§ Directions
Which lines run from the one containing "Icons: Mint-Y-Sand [GTK2/3]<br>" through the end of the material? Transcribe them word for word, and only them.

■ ■ ■

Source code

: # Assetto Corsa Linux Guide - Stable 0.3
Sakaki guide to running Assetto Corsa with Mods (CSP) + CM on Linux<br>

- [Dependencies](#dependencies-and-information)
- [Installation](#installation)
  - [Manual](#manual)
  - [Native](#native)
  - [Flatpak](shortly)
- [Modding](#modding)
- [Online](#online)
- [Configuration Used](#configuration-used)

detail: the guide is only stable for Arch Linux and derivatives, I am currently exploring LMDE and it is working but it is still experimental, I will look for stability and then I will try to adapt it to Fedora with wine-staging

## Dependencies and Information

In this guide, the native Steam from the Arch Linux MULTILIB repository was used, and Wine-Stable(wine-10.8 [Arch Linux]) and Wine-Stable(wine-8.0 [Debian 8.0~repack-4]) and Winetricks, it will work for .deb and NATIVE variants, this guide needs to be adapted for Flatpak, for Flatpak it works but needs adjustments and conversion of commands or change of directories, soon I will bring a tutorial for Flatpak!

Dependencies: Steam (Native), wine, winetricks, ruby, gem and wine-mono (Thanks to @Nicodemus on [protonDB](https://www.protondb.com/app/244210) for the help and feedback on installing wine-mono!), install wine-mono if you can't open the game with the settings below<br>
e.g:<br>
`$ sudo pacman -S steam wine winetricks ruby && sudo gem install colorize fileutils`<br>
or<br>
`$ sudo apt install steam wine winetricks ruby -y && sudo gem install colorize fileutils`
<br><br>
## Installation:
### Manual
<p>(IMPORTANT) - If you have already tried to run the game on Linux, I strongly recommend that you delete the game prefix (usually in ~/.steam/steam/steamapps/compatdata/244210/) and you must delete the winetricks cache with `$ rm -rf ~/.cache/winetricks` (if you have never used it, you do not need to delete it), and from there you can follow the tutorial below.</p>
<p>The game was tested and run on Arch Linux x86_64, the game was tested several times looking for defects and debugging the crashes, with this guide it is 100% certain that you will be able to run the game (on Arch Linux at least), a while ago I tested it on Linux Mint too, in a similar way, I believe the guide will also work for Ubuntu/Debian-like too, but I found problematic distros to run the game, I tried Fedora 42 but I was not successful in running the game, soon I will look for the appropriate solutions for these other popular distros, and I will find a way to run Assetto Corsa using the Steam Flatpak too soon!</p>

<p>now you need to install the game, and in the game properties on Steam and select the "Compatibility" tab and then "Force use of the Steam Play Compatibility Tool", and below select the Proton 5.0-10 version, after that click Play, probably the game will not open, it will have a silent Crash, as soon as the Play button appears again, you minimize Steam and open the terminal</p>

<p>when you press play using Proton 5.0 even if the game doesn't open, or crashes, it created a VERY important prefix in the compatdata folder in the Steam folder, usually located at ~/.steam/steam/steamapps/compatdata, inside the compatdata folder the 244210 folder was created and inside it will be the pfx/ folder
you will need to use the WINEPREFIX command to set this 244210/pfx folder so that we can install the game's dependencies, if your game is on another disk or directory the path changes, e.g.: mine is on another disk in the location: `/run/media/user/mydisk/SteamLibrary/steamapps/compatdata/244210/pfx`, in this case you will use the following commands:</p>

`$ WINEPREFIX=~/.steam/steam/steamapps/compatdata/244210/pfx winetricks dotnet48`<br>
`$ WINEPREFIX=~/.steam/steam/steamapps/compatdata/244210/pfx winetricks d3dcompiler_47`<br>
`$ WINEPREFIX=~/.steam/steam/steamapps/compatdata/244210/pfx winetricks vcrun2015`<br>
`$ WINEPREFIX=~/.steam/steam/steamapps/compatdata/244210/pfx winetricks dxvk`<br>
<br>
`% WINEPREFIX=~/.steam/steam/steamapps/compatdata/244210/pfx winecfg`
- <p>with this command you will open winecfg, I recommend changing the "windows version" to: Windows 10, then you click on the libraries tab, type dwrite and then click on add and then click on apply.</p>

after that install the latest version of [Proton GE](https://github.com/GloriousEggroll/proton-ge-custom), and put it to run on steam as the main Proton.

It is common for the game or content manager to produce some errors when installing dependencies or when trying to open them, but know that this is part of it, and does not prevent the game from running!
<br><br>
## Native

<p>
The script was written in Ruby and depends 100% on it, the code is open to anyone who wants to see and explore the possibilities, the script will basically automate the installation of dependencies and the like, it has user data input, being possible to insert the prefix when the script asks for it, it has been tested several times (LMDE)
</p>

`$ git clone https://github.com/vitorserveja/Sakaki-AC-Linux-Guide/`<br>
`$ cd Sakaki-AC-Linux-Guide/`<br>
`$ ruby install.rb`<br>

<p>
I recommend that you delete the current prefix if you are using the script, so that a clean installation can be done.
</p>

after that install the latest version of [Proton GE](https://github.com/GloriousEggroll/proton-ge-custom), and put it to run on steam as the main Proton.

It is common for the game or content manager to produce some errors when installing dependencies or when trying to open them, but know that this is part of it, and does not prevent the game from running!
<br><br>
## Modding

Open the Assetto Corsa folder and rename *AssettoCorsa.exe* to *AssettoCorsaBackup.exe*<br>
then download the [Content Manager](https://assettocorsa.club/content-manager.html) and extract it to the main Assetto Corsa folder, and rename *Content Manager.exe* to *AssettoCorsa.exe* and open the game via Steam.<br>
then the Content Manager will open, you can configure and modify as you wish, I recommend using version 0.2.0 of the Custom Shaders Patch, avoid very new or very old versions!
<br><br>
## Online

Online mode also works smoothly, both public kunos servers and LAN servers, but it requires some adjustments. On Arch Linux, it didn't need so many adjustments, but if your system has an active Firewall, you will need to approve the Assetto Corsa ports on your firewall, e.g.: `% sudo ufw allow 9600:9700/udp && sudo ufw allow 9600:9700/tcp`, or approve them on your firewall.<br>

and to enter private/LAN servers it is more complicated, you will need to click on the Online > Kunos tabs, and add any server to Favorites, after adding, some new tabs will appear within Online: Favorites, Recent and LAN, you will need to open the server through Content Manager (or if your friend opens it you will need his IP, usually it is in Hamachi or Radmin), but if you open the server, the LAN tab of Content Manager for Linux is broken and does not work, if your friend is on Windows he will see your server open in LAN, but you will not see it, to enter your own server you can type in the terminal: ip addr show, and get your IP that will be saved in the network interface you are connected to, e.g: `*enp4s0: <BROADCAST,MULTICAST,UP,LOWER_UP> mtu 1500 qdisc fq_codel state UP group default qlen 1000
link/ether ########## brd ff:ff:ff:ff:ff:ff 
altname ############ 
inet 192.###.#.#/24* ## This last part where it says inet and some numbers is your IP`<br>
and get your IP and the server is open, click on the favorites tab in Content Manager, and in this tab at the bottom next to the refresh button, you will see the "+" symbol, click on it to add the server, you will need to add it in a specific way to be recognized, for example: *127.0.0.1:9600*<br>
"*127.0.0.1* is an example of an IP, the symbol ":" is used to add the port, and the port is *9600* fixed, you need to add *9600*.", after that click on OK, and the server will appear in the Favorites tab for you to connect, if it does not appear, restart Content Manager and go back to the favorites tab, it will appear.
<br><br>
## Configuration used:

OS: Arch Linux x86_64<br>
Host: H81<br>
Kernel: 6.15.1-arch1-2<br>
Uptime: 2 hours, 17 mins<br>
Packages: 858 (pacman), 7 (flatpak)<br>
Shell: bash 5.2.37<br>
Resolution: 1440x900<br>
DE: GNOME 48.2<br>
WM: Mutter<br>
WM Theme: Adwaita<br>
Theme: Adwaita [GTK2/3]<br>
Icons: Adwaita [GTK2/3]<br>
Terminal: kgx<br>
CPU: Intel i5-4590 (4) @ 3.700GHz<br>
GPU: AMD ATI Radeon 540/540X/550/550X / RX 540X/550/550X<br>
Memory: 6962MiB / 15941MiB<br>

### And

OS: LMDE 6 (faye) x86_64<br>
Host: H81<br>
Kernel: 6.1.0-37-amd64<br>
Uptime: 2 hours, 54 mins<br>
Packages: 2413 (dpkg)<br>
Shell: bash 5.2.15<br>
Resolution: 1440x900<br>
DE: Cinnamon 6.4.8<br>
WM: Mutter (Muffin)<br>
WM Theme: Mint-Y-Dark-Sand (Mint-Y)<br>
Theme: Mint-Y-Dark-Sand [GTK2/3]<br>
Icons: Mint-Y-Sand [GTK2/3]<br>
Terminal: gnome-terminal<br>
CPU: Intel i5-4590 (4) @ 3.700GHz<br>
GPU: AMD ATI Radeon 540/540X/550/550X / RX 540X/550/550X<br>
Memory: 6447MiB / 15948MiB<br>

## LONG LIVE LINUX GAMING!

■ ■ ■

§ Answer for this exercise
Icons: Mint-Y-Sand [GTK2/3]<br>
Terminal: gnome-terminal<br>
CPU: Intel i5-4590 (4) @ 3.700GHz<br>
GPU: AMD ATI Radeon 540/540X/550/550X / RX 540X/550/550X<br>
Memory: 6447MiB / 15948MiB<br>

## LONG LIVE LINUX GAMING!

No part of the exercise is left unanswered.